On Tuesday May 3rd 2016 Dominica should join the rest of the democratic world in the observance of World Press Freedom Day. This year UNESCO has chosen the theme: Access to Information and Fundamental Freedoms-This is your Right!"

World Press Freedom Day 2016 highlights the links between press freedom, a culture of openness and the right to freedom of information, and sustainable development in the digital age.

Undoubtedly, journalists and members of the public who have experienced the frustration of obtaining even the most benign piece of information from the Dominica civil service will understand the significance of that theme to Dominica and to a lesser extent the rest of the Caribbean.

For instance last July a high court judge in Trinidad ordered the then minister of finance Larry Howai to disclose exactly how billions of dollars of state funds were disbursed in the CL Financial bailout.

"This litigation arose out of the continuing failure or refusal of the ministry of finance, since 2009, to provide any proper details of just how over $25 billion in public money was spent," said Afra Raymond who used the country's Freedom of Information (FoI) Act to extract the information from the government.

Just last month, the British media reported that Prince Charles, who has been criticised for "meddling" in politics, was sent all cabinet memoranda, alongside the Queen.
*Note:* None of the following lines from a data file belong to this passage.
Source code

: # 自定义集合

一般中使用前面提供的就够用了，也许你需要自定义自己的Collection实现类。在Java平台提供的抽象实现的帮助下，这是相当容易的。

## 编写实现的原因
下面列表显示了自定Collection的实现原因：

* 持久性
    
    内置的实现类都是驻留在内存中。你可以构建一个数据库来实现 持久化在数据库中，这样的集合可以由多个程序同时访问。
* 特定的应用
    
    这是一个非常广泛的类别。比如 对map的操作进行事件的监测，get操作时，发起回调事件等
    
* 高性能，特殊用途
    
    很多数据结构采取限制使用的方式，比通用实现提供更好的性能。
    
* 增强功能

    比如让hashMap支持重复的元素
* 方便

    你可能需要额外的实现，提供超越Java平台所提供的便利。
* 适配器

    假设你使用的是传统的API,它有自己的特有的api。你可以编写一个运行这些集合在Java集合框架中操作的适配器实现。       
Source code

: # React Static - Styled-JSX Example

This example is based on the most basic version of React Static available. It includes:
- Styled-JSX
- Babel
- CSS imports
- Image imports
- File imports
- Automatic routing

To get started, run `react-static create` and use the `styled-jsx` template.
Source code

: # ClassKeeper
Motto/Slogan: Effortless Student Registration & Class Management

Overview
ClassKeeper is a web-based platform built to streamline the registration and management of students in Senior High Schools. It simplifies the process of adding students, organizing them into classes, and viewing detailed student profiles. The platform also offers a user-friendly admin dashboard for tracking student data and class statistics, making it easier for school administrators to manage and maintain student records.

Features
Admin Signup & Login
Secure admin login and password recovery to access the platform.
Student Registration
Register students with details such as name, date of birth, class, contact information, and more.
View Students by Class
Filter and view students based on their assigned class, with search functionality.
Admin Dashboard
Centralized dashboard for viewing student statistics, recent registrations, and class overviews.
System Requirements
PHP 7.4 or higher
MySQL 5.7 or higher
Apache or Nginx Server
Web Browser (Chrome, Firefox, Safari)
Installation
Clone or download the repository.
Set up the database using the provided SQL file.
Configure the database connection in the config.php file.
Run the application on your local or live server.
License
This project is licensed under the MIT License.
This information was obtained through the FoI.

There have been serious exposures of poor practice in health and other services that have led to major changes in policy, while one paper, the Daily Telegraph used FoI to expose the tens of millions of pounds councillors and local authority officers spent on taxpayer-funded credit cards for first-class travel to foreign destinations and stays in five-star hotels.
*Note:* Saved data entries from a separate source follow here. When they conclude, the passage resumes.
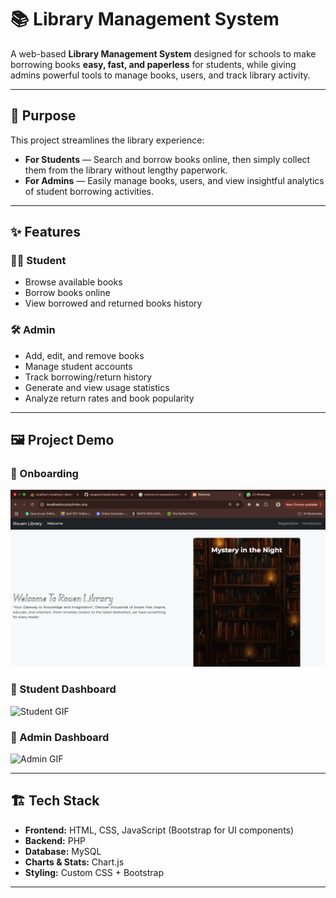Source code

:# 📚 Library Management System

A web-based **Library Management System** designed for schools to make borrowing books **easy, fast, and paperless** for students, while giving admins powerful tools to manage books, users, and track library activity.

---

## 🎯 Purpose

This project streamlines the library experience:

- **For Students** — Search and borrow books online, then simply collect them from the library without lengthy paperwork.
- **For Admins** — Easily manage books, users, and view insightful analytics of student borrowing activities.

---

## ✨ Features

### 👩‍🎓 Student
- Browse available books
- Borrow books online
- View borrowed and returned books history

### 🛠️ Admin
- Add, edit, and remove books
- Manage student accounts
- Track borrowing/return history
- Generate and view usage statistics
- Analyze return rates and book popularity

---

## 🖼️ Project Demo

### 🔹 Onboarding
![Onboarding GIF](lib-mgt-system-onboarding.gif)

### 🔹 Student Dashboard
![Student GIF](lib-mgt-system-regular-user.gif)

### 🔹 Admin Dashboard
![Admin GIF](lib-mgt-sys-admin.gif)

---

## 🏗️ Tech Stack

- **Frontend:** HTML, CSS, JavaScript (Bootstrap for UI components)
- **Backend:** PHP
- **Database:** MySQL
- **Charts & Stats:** Chart.js
- **Styling:** Custom CSS + Bootstrap

---

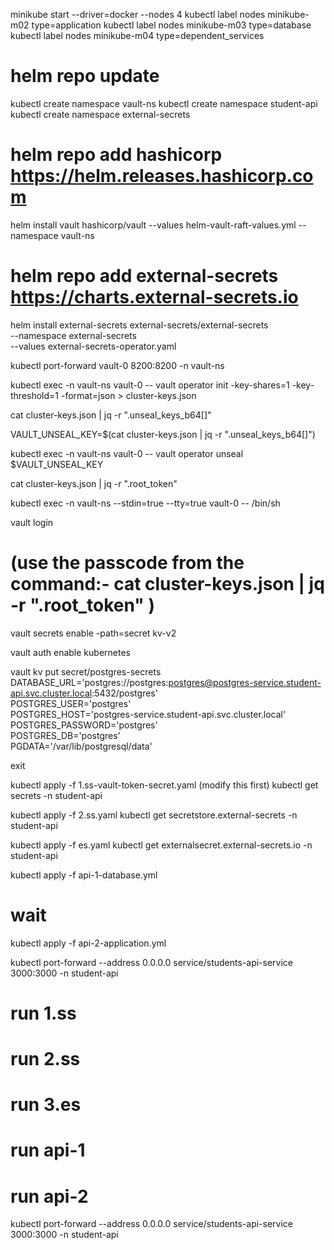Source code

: minikube start --driver=docker --nodes 4
kubectl label nodes minikube-m02 type=application
kubectl label nodes minikube-m03 type=database
kubectl label nodes minikube-m04 type=dependent_services



# helm repo update
kubectl create namespace vault-ns
kubectl create namespace student-api
kubectl create namespace external-secrets

# helm repo add hashicorp https://helm.releases.hashicorp.com
helm install vault hashicorp/vault --values helm-vault-raft-values.yml --namespace vault-ns


# helm repo add external-secrets https://charts.external-secrets.io
helm install external-secrets external-secrets/external-secrets \
  --namespace external-secrets \
  --values external-secrets-operator.yaml
  

kubectl port-forward vault-0 8200:8200 -n vault-ns


kubectl exec  -n vault-ns vault-0 -- vault operator init -key-shares=1 -key-threshold=1 -format=json > cluster-keys.json

cat cluster-keys.json | jq -r ".unseal_keys_b64[]"

VAULT_UNSEAL_KEY=$(cat cluster-keys.json | jq -r ".unseal_keys_b64[]")

kubectl exec  -n vault-ns vault-0 -- vault operator unseal $VAULT_UNSEAL_KEY

cat cluster-keys.json | jq -r ".root_token"

kubectl exec  -n vault-ns --stdin=true --tty=true vault-0 -- /bin/sh

vault login 
# (use the passcode from the command:- cat cluster-keys.json | jq -r ".root_token" )

vault secrets enable -path=secret kv-v2

vault auth enable kubernetes


vault kv put secret/postgres-secrets \
    DATABASE_URL='postgres://postgres:postgres@postgres-service.student-api.svc.cluster.local:5432/postgres' \
    POSTGRES_USER='postgres' \
    POSTGRES_HOST='postgres-service.student-api.svc.cluster.local' \
    POSTGRES_PASSWORD='postgres' \
    POSTGRES_DB='postgres' \
    PGDATA='/var/lib/postgresql/data'

exit


kubectl apply -f 1.ss-vault-token-secret.yaml (modify this first)
kubectl get secrets -n student-api

kubectl apply -f 2.ss.yaml
kubectl get secretstore.external-secrets -n student-api

kubectl apply -f es.yaml
kubectl get externalsecret.external-secrets.io -n student-api

kubectl apply -f api-1-database.yml
# wait
kubectl apply -f api-2-application.yml

kubectl port-forward --address 0.0.0.0 service/students-api-service 3000:3000 -n student-api


# run 1.ss
# run 2.ss
# run 3.es
# run api-1
# run api-2

kubectl port-forward --address 0.0.0.0 service/students-api-service 3000:3000 -n student-api
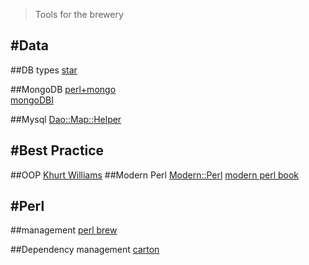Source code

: > Tools for the brewery

#Data
---
##DB types
[star](http://en.wikipedia.org/wiki/Star_schema)

##MongoDB
[perl+mongo](http://docs.mongodb.org/ecosystem/drivers/perl/)  
[mongoDBI](http://search.cpan.org/dist/MongoDBI/)

##Mysql
[Dao::Map::Helper](http://search.cpan.org/~arjuns/Dao-Map-Helper-withoutworldwriteables/lib/Dao/Map/Helper.pm)

#Best Practice
---
##OOP
[Khurt Williams](http://www.codeproject.com/Articles/3152/Perl-Object-Oriented-Programming)
##Modern Perl
[Modern::Perl](http://search.cpan.org/~chromatic/Modern-Perl-1.20121103/lib/Modern/Perl.pm)
[modern perl book](http://onyxneon.com/books/modern_perl/modern_perl_letter.pdf)

#Perl
---
##management
[perl brew](http://perlbrew.pl/)  

##Dependency management
[carton](http://search.cpan.org/~miyagawa/carton-v0.9_9/docs/carton.pod)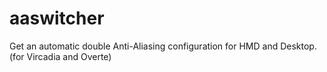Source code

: # aaswitcher
Get an automatic double Anti-Aliasing configuration for HMD and Desktop. (for Vircadia and Overte)
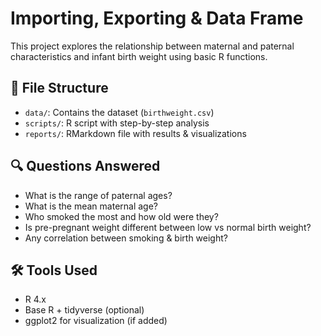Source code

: # Importing, Exporting & Data Frame

This project explores the relationship between maternal and paternal characteristics and infant birth weight using basic R functions.

## 📂 File Structure

- `data/`: Contains the dataset (`birthweight.csv`)
- `scripts/`: R script with step-by-step analysis
- `reports/`: RMarkdown file with results & visualizations

## 🔍 Questions Answered

- What is the range of paternal ages?
- What is the mean maternal age?
- Who smoked the most and how old were they?
- Is pre-pregnant weight different between low vs normal birth weight?
- Any correlation between smoking & birth weight?

## 🛠️ Tools Used

- R 4.x
- Base R + tidyverse (optional)
- ggplot2 for visualization (if added)

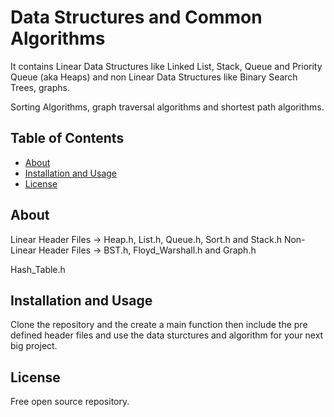 # Data Structures and Common Algorithms

It contains Linear Data Structures like Linked List, Stack, Queue and Priority Queue (aka Heaps) and non Linear Data Structures like Binary Search Trees, graphs. 

Sorting Algorithms, graph traversal algorithms and shortest path algorithms.

## Table of Contents

- [About](#about)
- [Installation and Usage](#installation_and_usage)
- [License](#license)

## About

Linear Header Files -> Heap.h, List.h, Queue.h, Sort.h and Stack.h
Non-Linear Header Files -> BST.h, Floyd_Warshall.h and Graph.h

Hash_Table.h

## Installation and Usage

Clone the repository and the create a main function then include the pre defined header files and use the data sturctures and algorithm for your next big project.

## License

Free open source repository.
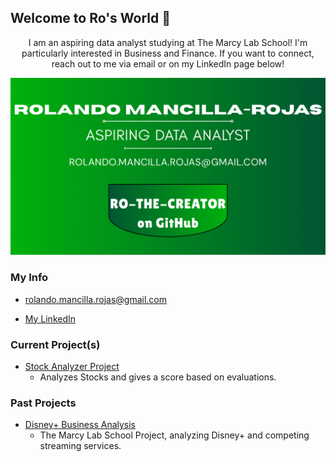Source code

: ## Welcome to Ro's World 🦝

<p align="center">
I am an aspiring data analyst studying at The Marcy Lab School! I'm particularly interested in Business and Finance. If you want to connect, reach out to me via email or on my LinkedIn page below!
</p>

![](Ro-logo.png)

### My Info

- rolando.mancilla.rojas@gmail.com

- [My LinkedIn](https://www.linkedin.com/in/rolandoma33/)

### Current Project(s)

- [Stock Analyzer Project](https://github.com/ro-the-creator/Stocks-Analysis-Project)
   - Analyzes Stocks and gives a score based on evaluations.

### Past Projects

- [Disney+ Business Analysis](https://github.com/ro-the-creator/Disney---Streaming-Business-Analysis)
  - The Marcy Lab School Project, analyzing Disney+ and competing streaming services.

  
<!--
**ro-the-creator/ro-the-creator** is a ✨ _special_ ✨ repository because its `README.md` (this file) appears on your GitHub profile.

Here are some ideas to get you started:

- 🔭 I’m currently working on ...
- 🌱 I’m currently learning ...
- 👯 I’m looking to collaborate on ...
- 🤔 I’m looking for help with ...
- 💬 Ask me about ...
- 📫 How to reach me: ...
- 😄 Pronouns: ...
- ⚡ Fun fact: ...
-->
Britain and Trinidad and Tobago are two of the approximately 100 countries that have enacted FoI legislation, giving the media and the public on a whole a powerful means to extract information from public bodies and hold them accountable. Often the information is embarrassing but taxpayers have a right to know.
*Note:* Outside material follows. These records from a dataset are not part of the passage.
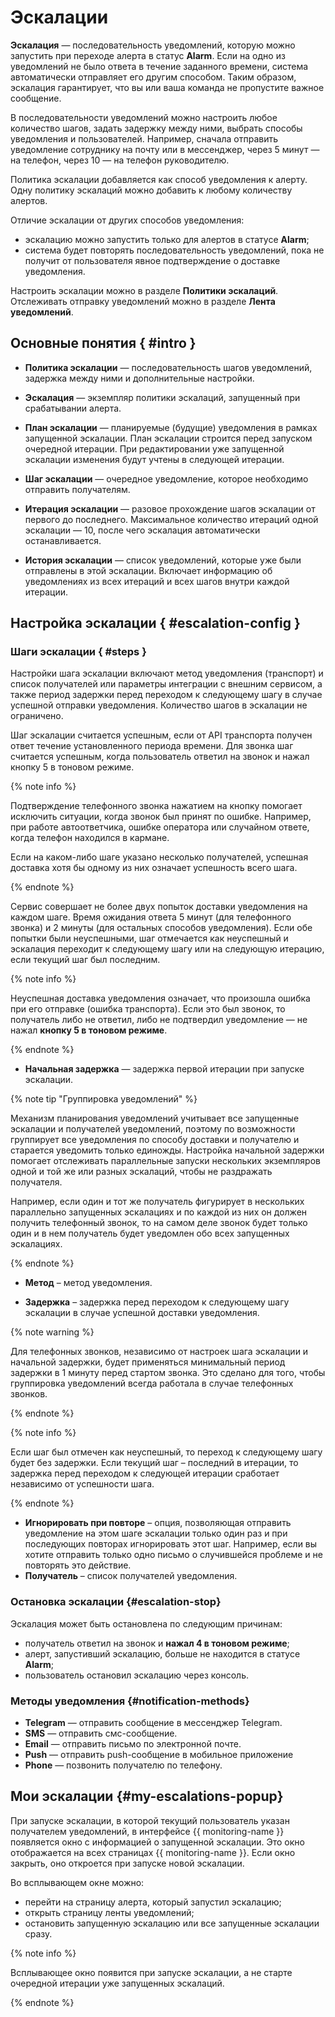 # Эскалации

**Эскалация** — последовательность уведомлений, которую можно запустить при переходе алерта в статус **Alarm**. Если на одно из уведомлений не было ответа в течение заданного времени, система автоматически отправляет его другим способом. Таким образом, эскалация гарантирует, что вы или ваша команда не пропустите важное сообщение.

В последовательности уведомлений можно настроить любое количество шагов, задать задержку между ними, выбрать способы уведомления и пользователей. Например, сначала отправить уведомление сотруднику на почту или в мессенджер, через 5 минут — на телефон, через 10 — на телефон руководителю.

Политика эскалации добавляется как способ уведомления к алерту. Одну политику эскалаций можно добавить к любому количеству алертов.

Отличие эскалации от других способов уведомления:

* эскалацию можно запустить только для алертов в статусе **Alarm**;
* система будет повторять последовательность уведомлений, пока не получит от пользователя явное подтверждение о доставке уведомления.

Настроить эскалации можно в разделе **Политики эскалаций**. Отслеживать отправку уведомлений можно в разделе **Лента уведомлений**.

## Основные понятия { #intro }

* **Политика эскалации** — последовательность шагов уведомлений, задержка между ними и дополнительные настройки.

* **Эскалация** — экземпляр политики эскалаций, запущенный при срабатывании алерта.

* **План эскалации** — планируемые (будущие) уведомления в рамках запущенной эскалации. План эскалации строится перед запуском очередной итерации. При редактировании уже запущенной эскалации изменения будут учтены в следующей итерации.

* **Шаг эскалации** — очередное уведомление, которое необходимо отправить получателям.

* **Итерация эскалации** — разовое прохождение шагов эскалации от первого до последнего. Максимальное количество итераций одной эскалации — 10, после чего эскалация автоматически останавливается.

* **История эскалации** — список уведомлений, которые уже были отправлены в этой эскалации. Включает информацию об уведомлениях из всех итераций и всех шагов внутри каждой итерации.

## Настройка эскалации { #escalation-config }

### Шаги эскалации { #steps }

Настройки шага эскалации включают метод уведомления (транспорт) и список получателей или параметры интеграции с внешним сервисом, а также период задержки перед переходом к следующему шагу в случае успешной отправки уведомления. Количество шагов в эскалации не ограничено.

Шаг эскалации считается успешным, если от API транспорта получен ответ течение установленного периода времени. Для звонка шаг считается успешным, когда пользователь ответил на звонок и нажал кнопку 5 в тоновом режиме.

{% note info %}

Подтверждение телефонного звонка нажатием на кнопку помогает исключить ситуации, когда звонок был принят по ошибке. Например, при работе автоответчика, ошибке оператора или случайном ответе, когда телефон находился в кармане.

Если на каком-либо шаге указано несколько получателей, успешная доставка хотя бы одному из них означает успешность всего шага.

{% endnote %}

Сервис совершает не более двух попыток доставки уведомления на каждом шаге. Время ожидания ответа 5 минут (для телефонного звонка) и 2 минуты (для остальных способов уведомления). Если обе попытки были неуспешными, шаг отмечается как неуспешный и эскалация переходит к следующему шагу или на следующую итерацию, если текущий шаг был последним.

{% note info %}

Неуспешная доставка уведомления означает, что произошла ошибка при его отправке (ошибка транспорта). Если это был звонок, то получатель либо не ответил, либо не подтвердил уведомление — не нажал **кнопку 5 в тоновом режиме**.

{% endnote %}

* **Начальная задержка** — задержка первой итерации при запуске эскалации.

{% note tip "Группировка уведомлений" %}

Механизм планирования уведомлений учитывает все запущенные эскалации и получателей уведомлений, поэтому по возможности группирует все уведомления по способу доставки и получателю и старается уведомить только единожды. Настройка начальной задержки помогает отслеживать параллельные запуски нескольких экземпляров одной и той же или разных эскалаций, чтобы не раздражать получателя.

Например, если один и тот же получатель фигурирует в нескольких параллельно запущенных эскалациях и по каждой из них он должен получить телефонный звонок, то на самом деле звонок будет только один и в нем получатель будет уведомлен обо всех запущенных эскалациях.

{% endnote %}

* **Метод** – метод уведомления.

* **Задержка** – задержка перед переходом к следующему шагу эскалации в случае успешной доставки уведомления.

{% note warning %}

Для телефонных звонков, независимо от настроек шага эскалации и начальной задержки, будет применяться минимальный период задержки в 1 минуту перед стартом звонка. Это сделано для того, чтобы группировка уведомлений всегда работала в случае телефонных звонков.

{% endnote %}

{% note info %}

Если шаг был отмечен как неуспешный, то переход к следующему шагу будет без задержки. Если текущий шаг – последний в итерации, то задержка перед переходом к следующей итерации сработает независимо от успешности шага.

{% endnote %}

* **Игнорировать при повторе** – опция, позволяющая отправить уведомление на этом шаге эскалации только один раз и при последующих повторах игнорировать этот шаг. Например, если вы хотите отправить только одно письмо о случившейся проблеме и не повторять это действие.
* **Получатель** – список получателей уведомления.

### Остановка эскалации {#escalation-stop}

Эскалация может быть остановлена по следующим причинам:

* получатель ответил на звонок и **нажал 4 в тоновом режиме**;
* алерт, запустивший эскалацию, больше не находится в статусе **Alarm**;
* пользователь остановил эскалацию через консоль.

### Методы уведомления {#notification-methods}

* **Telegram** — отправить сообщение в мессенджер Telegram.
* **SMS** — отправить смс-сообщение.
* **Email** — отправить письмо по электронной почте.
* **Push** — отправить push-сообщение в мобильное приложение
* **Phone** — позвонить получателю по телефону.

## Мои эскалации {#my-escalations-popup}

При запуске эскалации, в которой текущий пользователь указан получателем уведомлений, в интерфейсе {{ monitoring-name }} появляется окно с информацией о запущенной эскалации. Это окно отображается на всех страницах {{ monitoring-name }}. Если окно закрыть, оно откроется при запуске новой эскалации.

Во всплывающем окне можно:

* перейти на страницу алерта, который запустил эскалацию;
* открыть страницу ленты уведомлений;
* остановить запущенную эскалацию или все запущенные эскалации сразу.

{% note info %}

Всплывающее окно появится при запуске эскалации, а не старте очередной итерации уже запущенных эскалаций.

{% endnote %}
The long list of countries includes Bangladesh, Columbia, Thailand, South Korea, Zimbabwe and even China.

The recent revelation by foreign media that Prime Minister Roosevelt Skerrit had given a diplomatic passport to a former Nigerian minister with a shady background highlighted the need for similar legislation here. It is no secret that Dominicans are kept in the dark on how their tax dollars are spent. Extracting information from government, whether public servants or ministers, is virtually impossible. Often, journalists and the public are met with the customary, 'it's none of your business'.

For this reason, we might never know how many Dominican diplomatic passports are held by foreigners, who these people are and how much, if any, they each paid for the privilege. It is for the same reason we might never know the details of the Memorandum of Understanding signed with China in 2004, who sells Dominican passports, how governing politicians spend our money when they travel, how much the myriad advisors are paid, or a host of other activities undertaken by government in our name and paid for by us.

Now more than ever there is a need for open government. The vast gap between the political class and the people will continually erode our democracy and sever any trust and confidence in the public service. Openness and transparency are vital to better delivery of public services.

On World Press Freedom Day 2016, UNESCO reminds us of Article 19 of the Universal Declaration of Human Rights, which states that the fundamental right of freedom of expression encompasses the freedom "to seek, receive and impart information and ideas through any media and regardless of frontiers"

It is evident, UNESCO argues, that "right to impart information is of little purpose in the absence of the right to seek and receive; and also that the scope of the latter activity (sending or receiving) is directly conditioned by the extent of what is imparted.

"In other words, the right to freedom of expression involves two sides of the same coin: producing messages, and consuming them – neither of which makes sense without the other.

"This interconnection means that any limitations on the imparting side of communications impact on the receiving side, and vice versa. The degree to which a society has a rich and open information environment therefore depends on the conditions for freedom in both dimensions."

As we said in an earlier editorial, the current state of affairs - the painful absence of honest, open and consistent communication from a haughty and arrogant administration - suggests a deliberate strategy of ignorance.

We repeat: If government is truly interested, it might wish to borrow a leaf from Jamaica which approved FoI in 2002. Recently, the minister of information Sandrea Falconer officially launched the government's first ever communication policy, described by the Jamaica Information Service (JIS) as cementing the administration's commitment to greater accountability, transparency and good governance.

"The policy has been developed to . . . to promote the effective dissemination of official information and meaningful engagement with the people of Jamaica," a release from the JIS stated.

Falconer herself has pointed out that having a proper communication policy and a proper communication environment encourage transparency and good governance and is an important step which demonstrated that "this administration is taking seriously, communicating to our people and getting them involved in what we do."

Mr. Skerrit might wish to emulate this and demonstrate a commitment to involving Dominicans in what he does and keeping us informed. This can't be too difficult.
Telling us just what government thinks we need to hear and doing this while hidden in the security of friendly media is not enough. We need a Freedom of Information Act. And that's our right!